At that point, Labille-Guiard began to learn oil painting from her childhood friend François-André Vincent so she could apply to the Royal Academy, which required her to present at least one oil painting for admission.
After the closure of the Académie de Saint-Luc, Pahin de la Blanchisserie established the permanent fair, Salon de la Correspondance, in 1779. For a small fee, artists outside the Royal Academy could exhibit their works. One year after its opening in 1781, Labille-Guiard chose to display some of her pastels, including her self-portrait in pastel and oil portraits of her husband and Guillame Voiriot, a teacher at the Royal Academy, which were well received by critics.
Labille-Guiard's talent as an oil painter and pastellist was quickly noticed, and with the help of François-André Vincent, who referred several of his friends in the Royal Academy to her for portraits, including Joseph-Marie Vien, the professor Bachelier, his friend Suvée, and the aforementioned Voiriot, she achieved national recognition and was accepted as a member of the Royal Academy.Paris society portraits by Adélaïde Labille-Guiard
On 31 May 1783, Labille-Guiard was accepted as a member of the French Académie Royale de Peinture et de Sculpture. Three other women, including Élisabeth-Louise Vigée-Lebrun, were admitted as members on the same day.
The paintings of Labille-Guiard and Vigée-Le Brun were often compared by critics, with Vigée-Le Brun usually receiving more favorable reviews. Labille-Guiard's early masterpiece Self-portrait with two pupils, exhibited at the Paris Salon in 1785, was influenced by Vigée-Le Brun's style. The artwork of Adélaïde Labille-Guiard is now considered of equal or greater value.
Patronage by the aunt of Louis XVI of France, the princess Marie Adélaïde, gained Labille-Guiard a government pension of 1,000 livres and commissions to paint Adélaïde, her sister Victoire-Louise, and Élisabeth, the king's sister. The portrait of Adélaïde, exhibited in 1787, was Labille-Guiard's largest and most ambitious work to that date.
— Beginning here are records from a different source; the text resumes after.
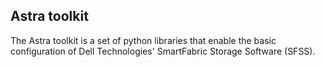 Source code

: ## Astra toolkit

The Astra toolkit is a set of python libraries that enable the basic configuration of Dell Technologies' SmartFabric Storage Software (SFSS). 
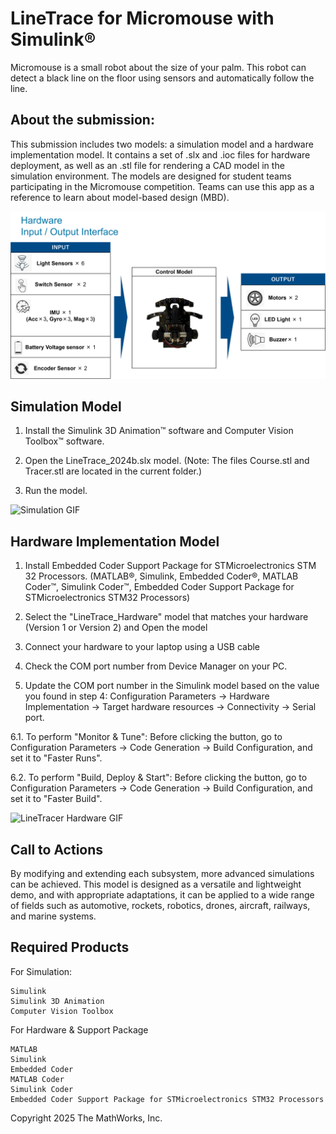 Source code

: # LineTrace for Micromouse with Simulink&reg;

Micromouse is a small robot about the size of your palm.
This robot can detect a black line on the floor using sensors and automatically follow the line.


## About the submission:

This submission includes two models: a simulation model and a hardware implementation model. It contains a set of .slx and .ioc files for hardware deployment, as well as an .stl file for rendering a CAD model in the simulation environment. The models are designed for student teams participating in the Micromouse competition. Teams can use this app as a reference to learn about model-based design (MBD).

![LineTracer Pic png](https://github.com/mathworks/Line-Trace-for-Micromouse/blob/main/ImageForGit/Pic.png)

## Simulation Model

1. Install the Simulink 3D Animation&trade; software and Computer Vision Toolbox&trade; software.

2. Open the LineTrace_2024b.slx model.
(Note: The files Course.stl and Tracer.stl are located in the current folder.)

3. Run the model.

![Simulation GIF](https://github.com/mathworks/Line-Trace-for-Micromouse/blob/main/ImageForGit/Simulation_Gif.gif)

## Hardware Implementation Model

1. Install Embedded Coder Support Package for STMicroelectronics STM 32 Processors.
	(MATLAB&reg;, Simulink, Embedded Coder&reg;, MATLAB Coder&trade;, Simulink Coder&trade;, Embedded Coder Support Package for STMicroelectronics STM32 Processors)
2. Select the "LineTrace_Hardware" model that matches your hardware (Version 1 or Version 2) and Open the model

3. Connect your hardware to your laptop using a USB cable

4. Check the COM port number from Device Manager on your PC.

5. Update the COM port number in the Simulink model based on the value you found in step 4:
Configuration Parameters → Hardware Implementation → Target hardware resources → Connectivity → Serial port.

6.1. To perform "Monitor & Tune":
Before clicking the button, go to
Configuration Parameters → Code Generation → Build Configuration,
and set it to "Faster Runs".

6.2. To perform "Build, Deploy & Start":
Before clicking the button, go to
Configuration Parameters → Code Generation → Build Configuration,
and set it to "Faster Build".

![LineTracer Hardware GIF](https://github.com/mathworks/Line-Trace-for-Micromouse/blob/main/ImageForGit/Hardware_Git.gif)

## Call to Actions
By modifying and extending each subsystem, more advanced simulations can be achieved. This model is designed as a versatile and lightweight demo, and with appropriate adaptations, it can be applied to a wide range of fields such as automotive, rockets, robotics, drones, aircraft, railways, and marine systems.

## Required Products

For Simulation:

	Simulink
	Simulink 3D Animation
	Computer Vision Toolbox

For Hardware & Support Package

	MATLAB
	Simulink
	Embedded Coder
	MATLAB Coder
	Simulink Coder
	Embedded Coder Support Package for STMicroelectronics STM32 Processors

Copyright 2025 The MathWorks, Inc.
In 1788 she was commissioned by the king's brother, the Count of Provence (later Louis XVIII of France), to paint him at the centre of a large historical work, Réception d'un chevalier de Saint-Lazare par Monsieur, Grand maître de l'ordre.
These royal connections made Labille-Guiard politically suspect after the French Revolution of 1789. In 1793 she was ordered to destroy some of her royalist works, including the unfinished commission for the Count of Provence.
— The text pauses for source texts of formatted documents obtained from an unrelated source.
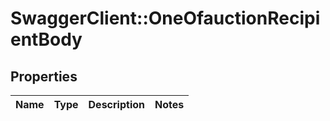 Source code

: # SwaggerClient::OneOfauctionRecipientBody

## Properties
Name | Type | Description | Notes
------------ | ------------- | ------------- | -------------

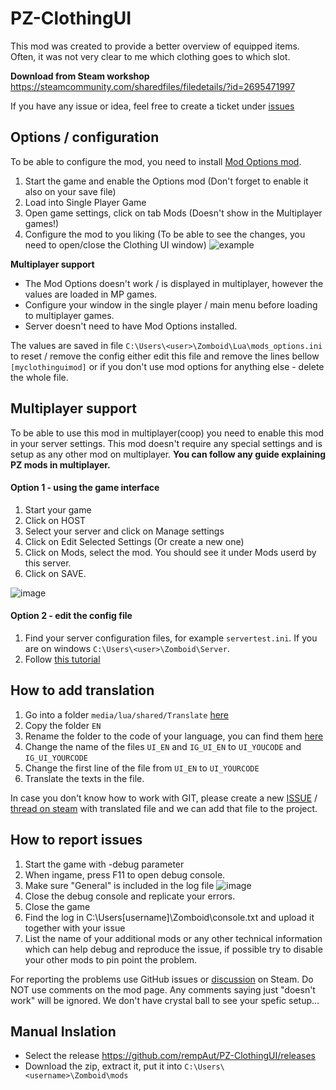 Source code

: # PZ-ClothingUI

This mod was created to provide a better overview of equipped items. Often, it was not very clear to me which clothing goes to which slot.

**Download from Steam workshop** https://steamcommunity.com/sharedfiles/filedetails/?id=2695471997

If you have any issue or idea, feel free to create a ticket under [issues](https://github.com/rempAut/PZ-ClothingUI/issues)

## Options / configuration
To be able to configure the mod, you need to install [Mod Options mod](https://steamcommunity.com/sharedfiles/filedetails/?id=2169435993).

1. Start the game and enable the Options mod (Don't forget to enable it also on your save file)
2. Load into Single Player Game
3. Open game settings, click on tab Mods (Doesn't show in the Multiplayer games!)
4. Configure the mod to you liking (To be able to see the changes, you need to open/close the Clothing UI window)
![example](https://user-images.githubusercontent.com/8086995/147850514-0adce024-68fb-448a-ad9a-cb8f86611c45.png)


**Multiplayer support**
- The Mod Options doesn't work / is displayed in multiplayer, however the values are loaded in MP games. 
- Configure your window in the single player / main menu before loading to multiplayer games.
- Server doesn't need to have Mod Options installed.

The values are saved in file `C:\Users\<user>\Zomboid\Lua\mods_options.ini` to reset / remove the config either edit this file and remove the lines bellow `[myclothinguimod]` or if you don't use mod options for anything else - delete the whole file. 

## Multiplayer support
To be able to use this mod in multiplayer(coop) you need to enable this mod in your server settings.
This mod doesn't require any special settings and is setup as any other mod on multiplayer. **You can follow any guide explaining PZ mods in multiplayer.**

#### Option 1 - using the game interface
1. Start your game
2. Click on HOST
3. Select your server and click on Manage settings 
4. Click on Edit Selected Settings (Or create a new one)
5. Click on Mods, select the mod. You should see it under Mods userd by this server.
6. Click on SAVE. 

![image](https://user-images.githubusercontent.com/8086995/147775030-ca46728e-f6f0-44f5-a50b-21057bd207cf.png)

#### Option 2 - edit the config file
1. Find your server configuration files, for example `servertest.ini`. If you are on windows `C:\Users\<user>\Zomboid\Server`.
2. Follow [this tutorial](https://pingperfect.com/index.php/knowledgebase/276/Project-Zomboid--How-to-Add-Mods.html)


## How to add translation
1. Go into a folder `media/lua/shared/Translate` [here](https://github.com/rempAut/PZ-ClothingUI/tree/master/media/lua/shared/Translate)
1. Copy the folder `EN` 
2. Rename the folder to the code of your language, you can find them [here](https://github.com/TheIndieStone/ProjectZomboidTranslations)
3. Change the name of the files `UI_EN` and `IG_UI_EN` to `UI_YOUCODE` and `IG_UI_YOURCODE`
4. Change the first line of the file from `UI_EN` to `UI_YOURCODE`
5. Translate the texts in the file. 

In case you don't know how to work with GIT, please create a new [ISSUE](https://github.com/rempAut/PZ-ClothingUI/issues) / [thread on steam](https://steamcommunity.com/sharedfiles/filedetails/discussions/2695471997) with translated file and we can add that file to the project.

## How to report issues
1. Start the game with -debug parameter
2. When ingame, press F11 to open debug console.
3. Make sure "General" is included in the log file
![image](https://user-images.githubusercontent.com/80215310/147794177-a65f8d26-a3c9-412d-b7c6-3602b15e7745.png)
4. Close the debug console and replicate your errors.
5. Close the game
6. Find the log in C:\Users\[username]\Zomboid\console.txt and upload it together with your issue
7. List the name of your additional mods or any other technical information which can help debug and reproduce the issue, if possible try to disable your other mods to pin point the problem. 

For reporting the problems use GitHub issues or [discussion](https://steamcommunity.com/sharedfiles/filedetails/discussions/2695471997) on Steam. Do NOT use comments on the mod page. Any comments saying just "doesn't work" will be ignored. We don't have crystal ball to see your spefic setup...

## Manual Inslation
- Select the release https://github.com/rempAut/PZ-ClothingUI/releases
- Download the zip, extract it, put it into `C:\Users\<username>\Zomboid\mods`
She was far from conservative, however. In the early 1790s she campaigned for the Academy to be reopened to women. At the Salon of 1791 she exhibited portraits of members of the National Assembly, including Maximilien Robespierre and Armand, duc d'Aiguillon.
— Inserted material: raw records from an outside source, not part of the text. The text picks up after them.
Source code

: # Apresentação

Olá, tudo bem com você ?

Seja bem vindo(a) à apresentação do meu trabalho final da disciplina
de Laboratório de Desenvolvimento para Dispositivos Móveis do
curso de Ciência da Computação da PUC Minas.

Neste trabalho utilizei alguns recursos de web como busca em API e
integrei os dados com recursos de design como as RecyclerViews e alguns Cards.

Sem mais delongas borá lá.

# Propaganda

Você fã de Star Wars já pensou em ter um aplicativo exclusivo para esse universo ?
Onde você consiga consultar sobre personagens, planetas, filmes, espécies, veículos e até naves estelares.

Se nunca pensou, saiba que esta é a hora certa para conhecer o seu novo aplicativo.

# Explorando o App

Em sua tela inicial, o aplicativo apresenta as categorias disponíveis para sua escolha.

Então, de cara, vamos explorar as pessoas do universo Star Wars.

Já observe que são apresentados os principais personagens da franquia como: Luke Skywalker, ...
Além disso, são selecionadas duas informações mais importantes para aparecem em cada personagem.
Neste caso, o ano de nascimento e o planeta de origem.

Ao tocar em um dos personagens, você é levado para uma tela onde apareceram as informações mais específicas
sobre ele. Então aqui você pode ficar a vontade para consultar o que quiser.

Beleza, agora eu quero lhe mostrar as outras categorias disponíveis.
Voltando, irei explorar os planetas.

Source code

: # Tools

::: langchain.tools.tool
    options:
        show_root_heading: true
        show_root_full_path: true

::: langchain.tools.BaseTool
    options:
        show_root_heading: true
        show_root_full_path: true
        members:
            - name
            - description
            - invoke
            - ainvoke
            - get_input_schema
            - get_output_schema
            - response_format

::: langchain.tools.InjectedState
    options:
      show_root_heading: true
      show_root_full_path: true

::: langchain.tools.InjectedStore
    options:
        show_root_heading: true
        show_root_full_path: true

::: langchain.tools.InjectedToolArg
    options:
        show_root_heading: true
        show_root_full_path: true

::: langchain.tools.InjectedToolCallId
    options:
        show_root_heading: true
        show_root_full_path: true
In 1793 she and her first husband, from whom she separated in 1777, were divorced. In 1795 she obtained artist's lodging at the Louvre and a new pension of 2,000 livres. She continued to exhibit portraits at the Salon until 1800. On 8 June 1799, she married her teacher, François-André Vincent, after which she signed some of her paintings "Madame Vincent". She died on 24 April 1803.
Among the public collections holding works by Adélaïde Labille-Guiard are the Getty Museum, the Phoenix Art Museum, Harvard University Art Museums, the Honolulu Museum of Art, Kimbell Art Museum (Fort Worth, Texas), the Los Angeles County Museum of Art, the Louvre, the Metropolitan Museum of Art, the National Gallery of Art (Washington, D.C.), the National Museum in Warsaw, the National Museum of Women in the Arts (Washington, D.C.), the Speed Art Museum (Kentucky) and Versailles.
Labille-Guiard is a featured figure on Judy Chicago's installation piece The Dinner Party, being represented in one of the 999 tiles of the Heritage Floor.